(Source data begins)

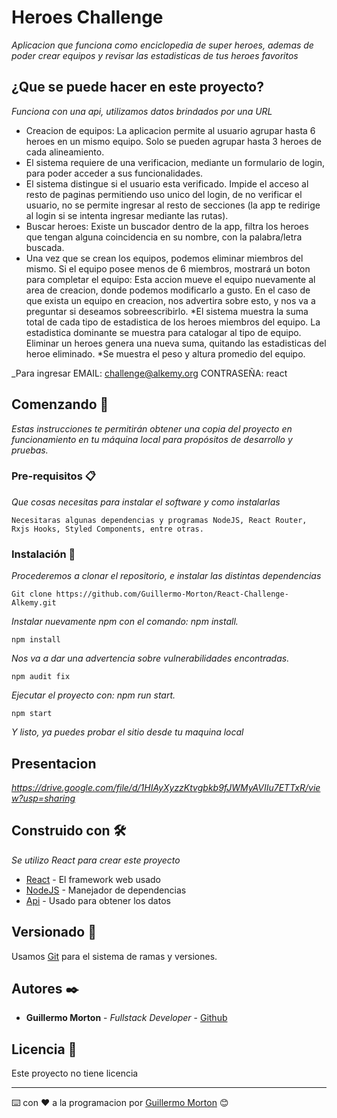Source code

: 
# Heroes Challenge

_Aplicacion que funciona como enciclopedia de super heroes, ademas de poder crear equipos y revisar las estadisticas de tus heroes favoritos_

## ¿Que se puede hacer en este proyecto?

_Funciona con una api, utilizamos datos brindados por una URL_

* Creacion de equipos: La aplicacion permite al usuario agrupar hasta 6 heroes en un mismo equipo. Solo se pueden agrupar hasta 3 heroes de cada alineamiento.
* El sistema requiere de una verificacion, mediante un formulario de login, para poder acceder a sus funcionalidades.
* El sistema distingue si el usuario esta verificado. Impide el acceso al resto de paginas permitiendo uso unico del login, de no verificar el usuario, no se permite ingresar al resto de secciones (la app te redirige al login si se intenta ingresar mediante las rutas).
* Buscar heroes: Existe un buscador dentro de la app, filtra los heroes que tengan alguna coincidencia en su nombre, con la palabra/letra buscada.
* Una vez que se crean los equipos, podemos eliminar miembros del mismo. Si el equipo posee menos de 6 miembros, mostrará un boton para completar el equipo: Esta accion mueve el equipo nuevamente al area de creacion, donde podemos modificarlo a gusto.
En el caso de que exista un equipo en creacion, nos advertira sobre esto, y nos va a preguntar si deseamos sobreescribirlo.
*El sistema muestra la suma total de cada tipo de estadistica de los heroes miembros del equipo. La estadistica dominante se muestra para catalogar al tipo de equipo. Eliminar un heroes genera una nueva suma, quitando las estadisticas del heroe eliminado.
*Se muestra el peso y altura promedio del equipo.

_Para ingresar  EMAIL: challenge@alkemy.org CONTRASEÑA: react

## Comenzando 🚀

_Estas instrucciones te permitirán obtener una copia del proyecto en funcionamiento en tu máquina local para propósitos de desarrollo y pruebas._


### Pre-requisitos 📋

_Que cosas necesitas para instalar el software y como instalarlas_

```
Necesitaras algunas dependencias y programas NodeJS, React Router, Rxjs Hooks, Styled Components, entre otras.
```

### Instalación 🔧

_Procederemos a clonar el repositorio, e instalar las distintas dependencias_

```
Git clone https://github.com/Guillermo-Morton/React-Challenge-Alkemy.git
```

_Instalar nuevamente npm con el comando: npm install._

```
npm install
```
_Nos va a dar una advertencia sobre vulnerabilidades encontradas._

```
npm audit fix
```
_Ejecutar el proyecto con: npm run start._

```
npm start
```

_Y listo, ya puedes probar el sitio desde tu maquina local_

## Presentacion

_https://drive.google.com/file/d/1HIAyXyzzKtvgbkb9fJWMyAVIIu7ETTxR/view?usp=sharing_

## Construido con 🛠️

_Se utilizo React para crear este proyecto_

* [React](https://es.reactjs.org/) - El framework web usado
* [NodeJS](https://nodejs.org/es/) - Manejador de dependencias
* [Api](https://superheroapi.com/) - Usado para obtener los datos

## Versionado 📌

Usamos [Git](https://git-scm.com/) para el sistema de ramas y versiones.

## Autores ✒️


* **Guillermo Morton** - *Fullstack Developer* - [Github](https://github.com/Guillermo-Morton)


## Licencia 📄

Este proyecto no tiene licencia


---
⌨️ con ❤️ a la programacion por [Guillermo Morton](https://github.com/Guillermo-Morton) 😊
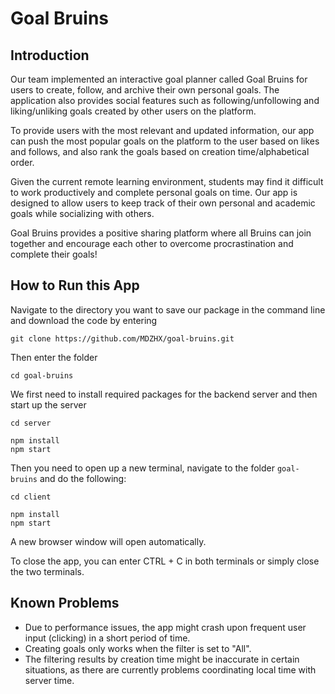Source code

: # Goal Bruins

## Introduction

Our team implemented an interactive goal planner called Goal Bruins for users to create, follow, and archive their own personal goals. The application also provides social features such as following/unfollowing and liking/unliking goals created by other users on the platform. 


To provide users with the most relevant and updated information, our app can push the most popular goals on the platform to the user based on likes and follows, and also rank the goals based on creation time/alphabetical order.


Given the current remote learning environment, students may find it difficult to work productively and complete personal goals on time. Our app is designed to allow users to keep track of their own personal and academic goals while socializing with others.


Goal Bruins provides a positive sharing platform where all Bruins can join together and encourage each other to overcome procrastination and complete their goals!


## How to Run this App

Navigate to the directory you want to save our package in the command line and download the code by entering

```
git clone https://github.com/MDZHX/goal-bruins.git
```

Then enter the folder

```
cd goal-bruins
```

We first need to install required packages for the backend server and then start up the server

```
cd server
```

```
npm install
npm start
```

Then you need to open up a new terminal, navigate to the folder `goal-bruins` and do the following:

```
cd client
```

```
npm install
npm start
```

A new browser window will open automatically.

To close the app, you can enter CTRL + C in both terminals or simply close the two terminals.

## Known Problems

* Due to performance issues, the app might crash upon frequent user input (clicking) in a short period of time.
* Creating goals only works when the filter is set to "All".
* The filtering results by creation time might be inaccurate in certain situations, as there are currently problems coordinating local time with server time.
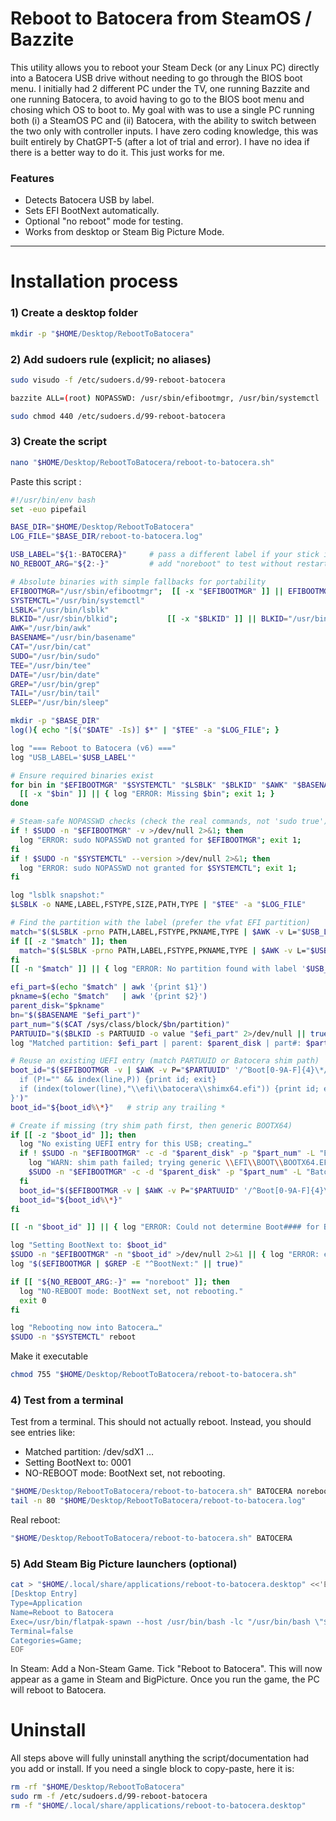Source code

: # Reboot to Batocera from SteamOS / Bazzite

This utility allows you to reboot your Steam Deck (or any Linux PC) directly into a Batocera USB drive without needing to go through the BIOS boot menu.
I initially had 2 different PC under the TV, one running Bazzite and one running Batocera, to avoid having to go to the BIOS boot menu and chosing which OS to boot to.
My goal with was to use a single PC running both (i) a SteamOS PC and (ii) Batocera, with the ability to switch between the two only with controller inputs.
I have zero coding knowledge, this was built entirely by ChatGPT-5 (after a lot of trial and error). I have no idea if there is a better way to do it. This just works for me.

### Features
- Detects Batocera USB by label.
- Sets EFI BootNext automatically.
- Optional "no reboot" mode for testing.
- Works from desktop or Steam Big Picture Mode.

---

# Installation process

### 1) Create a desktop folder

```bash
mkdir -p "$HOME/Desktop/RebootToBatocera"
```

### 2) Add sudoers rule (explicit; no aliases)

```bash
sudo visudo -f /etc/sudoers.d/99-reboot-batocera
```

```bash
bazzite ALL=(root) NOPASSWD: /usr/sbin/efibootmgr, /usr/bin/systemctl
```

```bash
sudo chmod 440 /etc/sudoers.d/99-reboot-batocera
```

### 3) Create the script

```bash
nano "$HOME/Desktop/RebootToBatocera/reboot-to-batocera.sh"
```

Paste this script :

```bash
#!/usr/bin/env bash
set -euo pipefail

BASE_DIR="$HOME/Desktop/RebootToBatocera"
LOG_FILE="$BASE_DIR/reboot-to-batocera.log"

USB_LABEL="${1:-BATOCERA}"     # pass a different label if your stick isn't named BATOCERA
NO_REBOOT_ARG="${2:-}"         # add "noreboot" to test without restarting

# Absolute binaries with simple fallbacks for portability
EFIBOOTMGR="/usr/sbin/efibootmgr";  [[ -x "$EFIBOOTMGR" ]] || EFIBOOTMGR="/usr/bin/efibootmgr"
SYSTEMCTL="/usr/bin/systemctl"
LSBLK="/usr/bin/lsblk"
BLKID="/usr/sbin/blkid";           [[ -x "$BLKID" ]] || BLKID="/usr/bin/blkid"
AWK="/usr/bin/awk"
BASENAME="/usr/bin/basename"
CAT="/usr/bin/cat"
SUDO="/usr/bin/sudo"
TEE="/usr/bin/tee"
DATE="/usr/bin/date"
GREP="/usr/bin/grep"
TAIL="/usr/bin/tail"
SLEEP="/usr/bin/sleep"

mkdir -p "$BASE_DIR"
log(){ echo "[$("$DATE" -Is)] $*" | "$TEE" -a "$LOG_FILE"; }

log "=== Reboot to Batocera (v6) ==="
log "USB_LABEL='$USB_LABEL'"

# Ensure required binaries exist
for bin in "$EFIBOOTMGR" "$SYSTEMCTL" "$LSBLK" "$BLKID" "$AWK" "$BASENAME" "$CAT" "$SUDO"; do
  [[ -x "$bin" ]] || { log "ERROR: Missing $bin"; exit 1; }
done

# Steam-safe NOPASSWD checks (check the real commands, not 'sudo true')
if ! $SUDO -n "$EFIBOOTMGR" -v >/dev/null 2>&1; then
  log "ERROR: sudo NOPASSWD not granted for $EFIBOOTMGR"; exit 1;
fi
if ! $SUDO -n "$SYSTEMCTL" --version >/dev/null 2>&1; then
  log "ERROR: sudo NOPASSWD not granted for $SYSTEMCTL"; exit 1;
fi

log "lsblk snapshot:"
$LSBLK -o NAME,LABEL,FSTYPE,SIZE,PATH,TYPE | "$TEE" -a "$LOG_FILE"

# Find the partition with the label (prefer the vfat EFI partition)
match="$($LSBLK -prno PATH,LABEL,FSTYPE,PKNAME,TYPE | $AWK -v L="$USB_LABEL" '$5=="part" && $2==L && $3=="vfat"{print $1" "$4; exit}')"
if [[ -z "$match" ]]; then
  match="$($LSBLK -prno PATH,LABEL,FSTYPE,PKNAME,TYPE | $AWK -v L="$USB_LABEL" '$5=="part" && $2==L{print $1" "$4; exit}')"
fi
[[ -n "$match" ]] || { log "ERROR: No partition found with label '$USB_LABEL'"; exit 1; }

efi_part=$(echo "$match" | awk '{print $1}')
pkname=$(echo "$match"   | awk '{print $2}')
parent_disk="$pkname"
bn="$($BASENAME "$efi_part")"
part_num="$($CAT /sys/class/block/$bn/partition)"
PARTUUID="$($BLKID -s PARTUUID -o value "$efi_part" 2>/dev/null || true)"
log "Matched partition: $efi_part | parent: $parent_disk | part#: $part_num | PARTUUID: ${PARTUUID:-unknown}"

# Reuse an existing UEFI entry (match PARTUUID or Batocera shim path)
boot_id="$($EFIBOOTMGR -v | $AWK -v P="$PARTUUID" '/^Boot[0-9A-F]{4}\*/{line=$0; id=substr($1,5);
  if (P!="" && index(line,P)) {print id; exit}
  if (index(tolower(line),"\\efi\\batocera\\shimx64.efi")) {print id; exit}
}')"
boot_id="${boot_id%\*}"   # strip any trailing *

# Create if missing (try shim path first, then generic BOOTX64)
if [[ -z "$boot_id" ]]; then
  log "No existing UEFI entry for this USB; creating…"
  if ! $SUDO -n "$EFIBOOTMGR" -c -d "$parent_disk" -p "$part_num" -L "Batocera (USB)" -l "\\\\EFI\\\\batocera\\\\shimx64.efi"; then
    log "WARN: shim path failed; trying generic \\EFI\\BOOT\\BOOTX64.EFI"
    $SUDO -n "$EFIBOOTMGR" -c -d "$parent_disk" -p "$part_num" -L "Batocera (USB)" -l "\\\\EFI\\\\BOOT\\\\BOOTX64.EFI" || true
  fi
  boot_id="$($EFIBOOTMGR -v | $AWK -v P="$PARTUUID" '/^Boot[0-9A-F]{4}\*/ && index($0,P){print substr($1,5)}' | $TAIL -n1)"
  boot_id="${boot_id%\*}"
fi

[[ -n "$boot_id" ]] || { log "ERROR: Could not determine Boot#### for Batocera"; exit 1; }

log "Setting BootNext to: $boot_id"
$SUDO -n "$EFIBOOTMGR" -n "$boot_id" >/dev/null 2>&1 || { log "ERROR: efibootmgr -n failed"; exit 1; }
log "$($EFIBOOTMGR | $GREP -E "^BootNext:" || true)"

if [[ "${NO_REBOOT_ARG:-}" == "noreboot" ]]; then
  log "NO-REBOOT mode: BootNext set, not rebooting."
  exit 0
fi

log "Rebooting now into Batocera…"
$SUDO -n "$SYSTEMCTL" reboot
```

Make it executable
```bash
chmod 755 "$HOME/Desktop/RebootToBatocera/reboot-to-batocera.sh"
```

### 4) Test from a terminal

Test from a terminal. This should not actually reboot. Instead, you should see entries like:
- Matched partition: /dev/sdX1 …
- Setting BootNext to: 0001
- NO-REBOOT mode: BootNext set, not rebooting.

```bash
"$HOME/Desktop/RebootToBatocera/reboot-to-batocera.sh" BATOCERA noreboot
tail -n 80 "$HOME/Desktop/RebootToBatocera/reboot-to-batocera.log"
```

Real reboot:
```bash
"$HOME/Desktop/RebootToBatocera/reboot-to-batocera.sh" BATOCERA
```


### 5) Add Steam Big Picture launchers (optional)

```bash
cat > "$HOME/.local/share/applications/reboot-to-batocera.desktop" <<'EOF'
[Desktop Entry]
Type=Application
Name=Reboot to Batocera
Exec=/usr/bin/flatpak-spawn --host /usr/bin/bash -lc "/usr/bin/bash \"$HOME/Desktop/RebootToBatocera/reboot-to-batocera.sh\" BATOCERA"
Terminal=false
Categories=Game;
EOF
```
In Steam: Add a Non-Steam Game. Tick "Reboot to Batocera". This will now appear as a game in Steam and BigPicture. Once you run the game, the PC will reboot to Batocera.

# Uninstall

All steps above will fully uninstall anything the script/documentation had you add or install.
If you need a single block to copy-paste, here it is:

```bash
rm -rf "$HOME/Desktop/RebootToBatocera"
sudo rm -f /etc/sudoers.d/99-reboot-batocera
rm -f "$HOME/.local/share/applications/reboot-to-batocera.desktop"
```
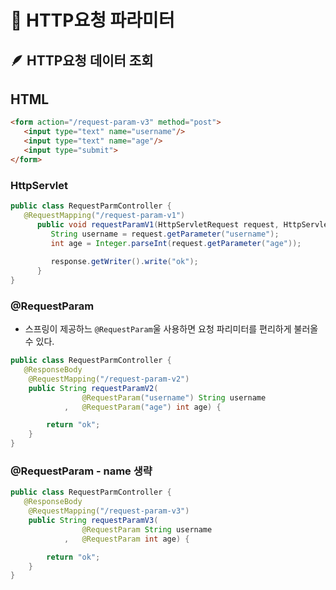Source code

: # 📌 HTTP요청 파라미터

## 🪶 HTTP요청 데이터 조회

## HTML
```html
<form action="/request-param-v3" method="post">
   <input type="text" name="username"/>
   <input type="text" name="age"/>
   <input type="submit">
</form>
```

### HttpServlet

```java
public class RequestParmController {
   @RequestMapping("/request-param-v1")
      public void requestParamV1(HttpServletRequest request, HttpServletResponse response) throws IOException {
         String username = request.getParameter("username");
         int age = Integer.parseInt(request.getParameter("age"));
         
         response.getWriter().write("ok");
      }
}
```

### @RequestParam
- 스프링이 제공하느 `@RequestParam`울 사용하면 요청 파리미터를 편리하게 불러올 수 있다.

```java
public class RequestParmController {
   @ResponseBody
	@RequestMapping("/request-param-v2")
	public String requestParamV2(
				@RequestParam("username") String username
			,	@RequestParam("age") int age) {

		return "ok";
	}
}
```

### @RequestParam - name 생략
```java
public class RequestParmController {
   @ResponseBody
	@RequestMapping("/request-param-v3")
	public String requestParamV3(
				@RequestParam String username
			,	@RequestParam int age) {

		return "ok";
	}
}
```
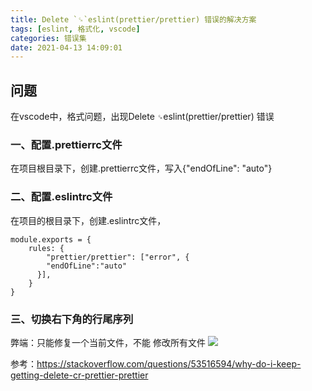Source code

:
 ```yaml
---
title: Delete `␍`eslint(prettier/prettier) 错误的解决方案
tags: [eslint, 格式化, vscode]
categories: 错误集
date: 2021-04-13 14:09:01
---
```

## 问题
在vscode中，格式问题，出现Delete `␍`eslint(prettier/prettier) 错误

### 一、配置.prettierrc文件

在项目根目录下，创建.prettierrc文件，写入{"endOfLine": "auto"}

### 二、配置.eslintrc文件
在项目的根目录下，创建.eslintrc文件，
```text
module.exports = {
    rules: {
        "prettier/prettier": ["error", {
        "endOfLine":"auto"
      }],
    }
}
```
### 三、切换右下角的行尾序列
弊端：只能修复一个当前文件，不能 修改所有文件
<img src=/project/static/img/LR.jpg />

参考：https://stackoverflow.com/questions/53516594/why-do-i-keep-getting-delete-cr-prettier-prettier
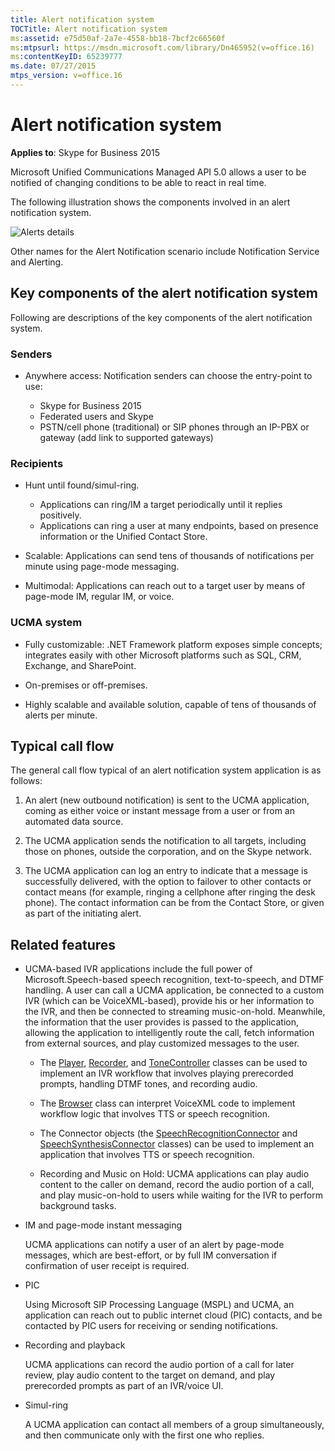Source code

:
 ```yaml
---
title: Alert notification system
TOCTitle: Alert notification system
ms:assetid: e75d50af-2a7e-4558-bb18-7bcf2c66560f
ms:mtpsurl: https://msdn.microsoft.com/library/Dn465952(v=office.16)
ms:contentKeyID: 65239777
ms.date: 07/27/2015
mtps_version: v=office.16
---
```


# Alert notification system

**Applies to**: Skype for Business 2015

Microsoft Unified Communications Managed API 5.0 allows a user to be notified of changing conditions to be able to react in real time.

The following illustration shows the components involved in an alert notification system.

![Alerts details](images/Dn465952.UCMA-Alerts2(Office.16).png "Alerts details")

Other names for the Alert Notification scenario include Notification Service and Alerting.

## Key components of the alert notification system

Following are descriptions of the key components of the alert notification system.

### Senders

- Anywhere access: Notification senders can choose the entry-point to use:
    
  - Skype for Business 2015
  - Federated users and Skype
  - PSTN/cell phone (traditional) or SIP phones through an IP-PBX or gateway (add link to supported gateways)

### Recipients

- Hunt until found/simul-ring.
    
  - Applications can ring/IM a target periodically until it replies positively.
  - Applications can ring a user at many endpoints, based on presence information or the Unified Contact Store.

- Scalable: Applications can send tens of thousands of notifications per minute using page-mode messaging.

- Multimodal: Applications can reach out to a target user by means of page-mode IM, regular IM, or voice.

### UCMA system

- Fully customizable: .NET Framework platform exposes simple concepts; integrates easily with other Microsoft platforms such as SQL, CRM, Exchange, and SharePoint.

- On-premises or off-premises.

- Highly scalable and available solution, capable of tens of thousands of alerts per minute.

## Typical call flow

The general call flow typical of an alert notification system application is as follows:

1.  An alert (new outbound notification) is sent to the UCMA application, coming as either voice or instant message from a user or from an automated data source.

2.  The UCMA application sends the notification to all targets, including those on phones, outside the corporation, and on the Skype network.

3.  The UCMA application can log an entry to indicate that a message is successfully delivered, with the option to failover to other contacts or contact means (for example, ringing a cellphone after ringing the desk phone). The contact information can be from the Contact Store, or given as part of the initiating alert.

## Related features

- UCMA-based IVR applications include the full power of Microsoft.Speech-based speech recognition, text-to-speech, and DTMF handling. A user can call a UCMA application, be connected to a custom IVR (which can be VoiceXML-based), provide his or her information to the IVR, and then be connected to streaming music-on-hold. Meanwhile, the information that the user provides is passed to the application, allowing the application to intelligently route the call, fetch information from external sources, and play customized messages to the user.
    
  - The [Player](https://docs.microsoft.com/dotnet/api/microsoft.rtc.collaboration.audiovideo.player?view=ucma-api), [Recorder](https://docs.microsoft.com/dotnet/api/microsoft.rtc.collaboration.audiovideo.recorder?view=ucma-api), and [ToneController](https://docs.microsoft.com/dotnet/api/microsoft.rtc.collaboration.audiovideo.tonecontroller?view=ucma-api) classes can be used to implement an IVR workflow that involves playing prerecorded prompts, handling DTMF tones, and recording audio.
    
  - The [Browser](https://docs.microsoft.com/dotnet/api/microsoft.rtc.collaboration.audiovideo.voicexml.browser?view=ucma-voice) class can interpret VoiceXML code to implement workflow logic that involves TTS or speech recognition.
    
  - The Connector objects (the [SpeechRecognitionConnector](https://docs.microsoft.com/dotnet/api/microsoft.rtc.collaboration.audiovideo.speechrecognitionconnector?view=ucma-api) and [SpeechSynthesisConnector](https://docs.microsoft.com/dotnet/api/microsoft.rtc.collaboration.audiovideo.speechsynthesisconnector?view=ucma-api) classes) can be used to implement an application that involves TTS or speech recognition.
  
  - Recording and Music on Hold: UCMA applications can play audio content to the caller on demand, record the audio portion of a call, and play music-on-hold to users while waiting for the IVR to perform background tasks.

- IM and page-mode instant messaging
    
  UCMA applications can notify a user of an alert by page-mode messages, which are best-effort, or by full IM conversation if confirmation of user receipt is required.

- PIC
    
  Using Microsoft SIP Processing Language (MSPL) and UCMA, an application can reach out to public internet cloud (PIC) contacts, and be contacted by PIC users for receiving or sending notifications.

- Recording and playback
    
  UCMA applications can record the audio portion of a call for later review, play audio content to the target on demand, and play prerecorded prompts as part of an IVR/voice UI.

- Simul-ring
    
  A UCMA application can contact all members of a group simultaneously, and then communicate only with the first one who replies.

(Source data ends)

Problem to work on -> Among the records above, how many lines contain the word "minute"? Answer with the number by itself.

Exercise response -> 2